### Stored entries
%%

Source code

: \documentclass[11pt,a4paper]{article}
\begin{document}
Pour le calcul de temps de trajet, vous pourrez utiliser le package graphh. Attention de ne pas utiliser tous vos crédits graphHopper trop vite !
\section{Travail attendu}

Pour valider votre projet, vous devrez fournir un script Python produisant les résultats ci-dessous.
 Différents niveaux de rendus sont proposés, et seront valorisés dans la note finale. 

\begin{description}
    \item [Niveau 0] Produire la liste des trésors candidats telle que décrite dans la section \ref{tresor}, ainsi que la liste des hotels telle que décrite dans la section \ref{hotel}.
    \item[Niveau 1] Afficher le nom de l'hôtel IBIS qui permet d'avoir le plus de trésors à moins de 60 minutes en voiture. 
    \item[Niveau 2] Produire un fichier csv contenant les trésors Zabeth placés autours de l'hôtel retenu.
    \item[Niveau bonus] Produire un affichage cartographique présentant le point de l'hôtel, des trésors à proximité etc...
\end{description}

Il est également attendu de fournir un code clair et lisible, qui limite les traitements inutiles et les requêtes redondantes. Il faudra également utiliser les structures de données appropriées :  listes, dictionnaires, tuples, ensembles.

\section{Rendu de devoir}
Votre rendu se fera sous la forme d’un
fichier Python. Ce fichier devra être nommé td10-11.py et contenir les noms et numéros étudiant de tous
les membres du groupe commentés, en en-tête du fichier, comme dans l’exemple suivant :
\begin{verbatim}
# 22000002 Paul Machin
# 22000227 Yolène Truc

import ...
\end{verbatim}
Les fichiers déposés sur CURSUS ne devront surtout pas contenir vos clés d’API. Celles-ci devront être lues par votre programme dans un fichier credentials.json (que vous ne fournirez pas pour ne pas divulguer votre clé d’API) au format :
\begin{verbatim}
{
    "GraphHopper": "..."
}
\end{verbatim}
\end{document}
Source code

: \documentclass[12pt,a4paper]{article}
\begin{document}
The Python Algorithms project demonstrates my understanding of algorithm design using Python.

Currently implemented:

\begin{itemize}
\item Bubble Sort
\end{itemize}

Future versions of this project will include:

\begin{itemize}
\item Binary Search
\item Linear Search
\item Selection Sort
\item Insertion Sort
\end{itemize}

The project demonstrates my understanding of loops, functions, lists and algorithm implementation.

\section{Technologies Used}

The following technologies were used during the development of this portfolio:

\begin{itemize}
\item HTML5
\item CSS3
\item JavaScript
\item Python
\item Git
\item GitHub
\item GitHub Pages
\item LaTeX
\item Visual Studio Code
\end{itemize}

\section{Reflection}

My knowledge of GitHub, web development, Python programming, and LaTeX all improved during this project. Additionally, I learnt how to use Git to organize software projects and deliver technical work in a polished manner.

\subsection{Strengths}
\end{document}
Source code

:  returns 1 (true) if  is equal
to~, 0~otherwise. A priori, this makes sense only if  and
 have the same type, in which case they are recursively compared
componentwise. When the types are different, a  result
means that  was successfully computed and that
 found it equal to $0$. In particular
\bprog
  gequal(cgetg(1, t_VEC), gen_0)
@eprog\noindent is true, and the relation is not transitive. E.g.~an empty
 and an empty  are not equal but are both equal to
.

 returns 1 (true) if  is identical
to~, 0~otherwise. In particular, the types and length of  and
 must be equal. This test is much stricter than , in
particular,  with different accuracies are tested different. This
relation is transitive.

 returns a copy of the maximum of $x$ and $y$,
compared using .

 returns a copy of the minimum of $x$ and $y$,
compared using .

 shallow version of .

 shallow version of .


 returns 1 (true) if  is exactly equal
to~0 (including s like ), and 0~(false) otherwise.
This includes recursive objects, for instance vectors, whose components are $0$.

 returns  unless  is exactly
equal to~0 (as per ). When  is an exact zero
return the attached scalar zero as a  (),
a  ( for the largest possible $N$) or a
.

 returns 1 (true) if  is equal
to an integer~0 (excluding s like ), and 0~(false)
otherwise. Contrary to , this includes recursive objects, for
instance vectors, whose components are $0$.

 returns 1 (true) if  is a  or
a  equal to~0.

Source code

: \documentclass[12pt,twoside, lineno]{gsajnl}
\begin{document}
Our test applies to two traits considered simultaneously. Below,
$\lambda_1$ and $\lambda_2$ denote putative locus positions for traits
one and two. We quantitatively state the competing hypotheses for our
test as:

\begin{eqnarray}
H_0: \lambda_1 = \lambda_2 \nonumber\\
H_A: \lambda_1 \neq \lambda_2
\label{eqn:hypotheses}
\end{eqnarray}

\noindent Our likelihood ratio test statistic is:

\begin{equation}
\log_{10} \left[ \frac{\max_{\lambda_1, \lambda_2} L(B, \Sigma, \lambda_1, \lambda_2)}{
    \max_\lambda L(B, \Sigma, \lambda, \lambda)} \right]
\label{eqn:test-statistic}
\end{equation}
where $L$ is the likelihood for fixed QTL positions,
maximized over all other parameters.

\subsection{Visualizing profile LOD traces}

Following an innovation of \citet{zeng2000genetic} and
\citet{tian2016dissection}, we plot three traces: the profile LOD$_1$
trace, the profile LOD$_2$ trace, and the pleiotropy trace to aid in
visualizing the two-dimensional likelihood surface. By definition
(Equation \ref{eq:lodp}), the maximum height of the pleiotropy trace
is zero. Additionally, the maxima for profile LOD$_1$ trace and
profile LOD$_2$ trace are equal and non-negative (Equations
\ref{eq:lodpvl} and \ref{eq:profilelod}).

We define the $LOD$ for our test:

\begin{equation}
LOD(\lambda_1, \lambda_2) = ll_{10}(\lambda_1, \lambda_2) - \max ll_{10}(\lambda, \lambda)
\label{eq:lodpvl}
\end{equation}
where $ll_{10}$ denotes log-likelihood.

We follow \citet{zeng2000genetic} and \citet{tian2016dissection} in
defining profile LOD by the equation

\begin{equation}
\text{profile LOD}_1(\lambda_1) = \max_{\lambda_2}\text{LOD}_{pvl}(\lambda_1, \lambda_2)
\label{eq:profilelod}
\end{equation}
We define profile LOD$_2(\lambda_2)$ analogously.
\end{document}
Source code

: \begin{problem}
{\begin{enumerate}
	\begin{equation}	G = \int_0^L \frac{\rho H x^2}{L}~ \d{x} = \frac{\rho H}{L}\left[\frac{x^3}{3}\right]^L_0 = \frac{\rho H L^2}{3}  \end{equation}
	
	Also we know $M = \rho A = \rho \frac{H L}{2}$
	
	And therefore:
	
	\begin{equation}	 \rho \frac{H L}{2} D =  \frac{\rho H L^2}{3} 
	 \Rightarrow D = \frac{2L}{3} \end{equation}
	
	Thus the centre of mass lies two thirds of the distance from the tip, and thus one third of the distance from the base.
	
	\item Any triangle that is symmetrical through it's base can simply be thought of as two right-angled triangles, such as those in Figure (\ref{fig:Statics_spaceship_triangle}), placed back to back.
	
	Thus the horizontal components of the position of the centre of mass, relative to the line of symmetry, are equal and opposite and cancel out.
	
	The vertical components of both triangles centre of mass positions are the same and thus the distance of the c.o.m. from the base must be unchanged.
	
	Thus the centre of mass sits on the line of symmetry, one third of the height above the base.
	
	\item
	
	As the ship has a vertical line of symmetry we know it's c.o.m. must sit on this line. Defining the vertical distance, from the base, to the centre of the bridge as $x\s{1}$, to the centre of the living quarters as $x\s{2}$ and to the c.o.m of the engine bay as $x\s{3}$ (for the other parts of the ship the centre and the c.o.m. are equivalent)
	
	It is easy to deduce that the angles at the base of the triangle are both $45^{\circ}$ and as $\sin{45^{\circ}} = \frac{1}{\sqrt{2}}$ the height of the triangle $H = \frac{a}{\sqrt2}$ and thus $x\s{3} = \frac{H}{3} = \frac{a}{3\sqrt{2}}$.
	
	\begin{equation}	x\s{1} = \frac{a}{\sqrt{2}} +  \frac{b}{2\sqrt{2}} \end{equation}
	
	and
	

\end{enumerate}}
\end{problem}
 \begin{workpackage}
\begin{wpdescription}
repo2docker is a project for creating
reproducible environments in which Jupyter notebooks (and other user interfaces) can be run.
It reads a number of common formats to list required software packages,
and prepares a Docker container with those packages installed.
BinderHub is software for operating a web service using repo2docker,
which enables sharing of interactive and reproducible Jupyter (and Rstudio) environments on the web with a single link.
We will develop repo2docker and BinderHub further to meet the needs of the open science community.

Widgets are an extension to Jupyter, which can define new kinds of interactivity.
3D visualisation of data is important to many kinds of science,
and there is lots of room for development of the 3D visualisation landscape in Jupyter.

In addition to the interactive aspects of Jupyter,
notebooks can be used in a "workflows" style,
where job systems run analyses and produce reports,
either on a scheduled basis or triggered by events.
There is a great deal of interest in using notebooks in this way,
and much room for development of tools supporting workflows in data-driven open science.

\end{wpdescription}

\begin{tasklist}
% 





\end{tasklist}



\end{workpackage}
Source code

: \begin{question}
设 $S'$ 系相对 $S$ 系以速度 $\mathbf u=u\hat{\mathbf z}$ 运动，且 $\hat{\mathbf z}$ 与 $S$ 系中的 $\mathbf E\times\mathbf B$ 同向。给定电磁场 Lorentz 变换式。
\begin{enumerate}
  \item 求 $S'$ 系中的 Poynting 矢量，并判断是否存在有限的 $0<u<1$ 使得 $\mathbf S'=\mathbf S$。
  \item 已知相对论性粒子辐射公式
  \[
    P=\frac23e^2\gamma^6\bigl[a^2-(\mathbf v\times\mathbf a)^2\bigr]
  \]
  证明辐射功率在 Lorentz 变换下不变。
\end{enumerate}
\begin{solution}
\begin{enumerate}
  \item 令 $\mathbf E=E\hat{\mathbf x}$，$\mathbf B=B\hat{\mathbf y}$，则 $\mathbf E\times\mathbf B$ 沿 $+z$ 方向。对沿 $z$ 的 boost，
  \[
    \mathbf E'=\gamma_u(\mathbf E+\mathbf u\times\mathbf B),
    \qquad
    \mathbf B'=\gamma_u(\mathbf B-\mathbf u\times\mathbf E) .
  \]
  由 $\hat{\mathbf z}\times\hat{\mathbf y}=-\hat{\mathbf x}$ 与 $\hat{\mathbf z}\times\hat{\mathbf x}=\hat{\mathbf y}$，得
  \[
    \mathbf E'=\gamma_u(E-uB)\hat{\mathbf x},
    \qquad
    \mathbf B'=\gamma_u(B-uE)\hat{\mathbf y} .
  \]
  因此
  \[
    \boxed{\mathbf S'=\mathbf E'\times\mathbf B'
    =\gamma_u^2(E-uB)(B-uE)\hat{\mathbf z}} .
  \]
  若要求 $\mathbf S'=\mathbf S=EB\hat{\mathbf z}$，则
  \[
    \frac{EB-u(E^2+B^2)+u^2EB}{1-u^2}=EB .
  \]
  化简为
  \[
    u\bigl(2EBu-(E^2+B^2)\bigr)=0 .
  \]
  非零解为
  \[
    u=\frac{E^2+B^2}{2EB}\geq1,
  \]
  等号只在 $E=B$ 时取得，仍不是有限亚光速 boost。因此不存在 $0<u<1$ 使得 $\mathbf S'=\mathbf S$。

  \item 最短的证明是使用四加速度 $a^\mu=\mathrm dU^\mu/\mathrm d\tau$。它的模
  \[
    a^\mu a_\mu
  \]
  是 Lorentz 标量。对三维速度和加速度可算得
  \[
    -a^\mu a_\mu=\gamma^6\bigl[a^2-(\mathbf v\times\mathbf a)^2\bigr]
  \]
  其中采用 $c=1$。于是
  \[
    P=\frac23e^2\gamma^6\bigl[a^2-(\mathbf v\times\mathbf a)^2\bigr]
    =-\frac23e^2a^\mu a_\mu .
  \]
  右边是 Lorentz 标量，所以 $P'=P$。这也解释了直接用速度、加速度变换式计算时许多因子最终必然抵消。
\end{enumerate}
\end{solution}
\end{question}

%%

Please copy, word for word, every line from the first line of the records through the line containing "Pour valider votre", with both of those lines included and nothing else.

### ANSWER BELOW
Source code

: \documentclass[11pt,a4paper]{article}
\begin{document}
Pour le calcul de temps de trajet, vous pourrez utiliser le package graphh. Attention de ne pas utiliser tous vos crédits graphHopper trop vite !
\section{Travail attendu}

Pour valider votre projet, vous devrez fournir un script Python produisant les résultats ci-dessous.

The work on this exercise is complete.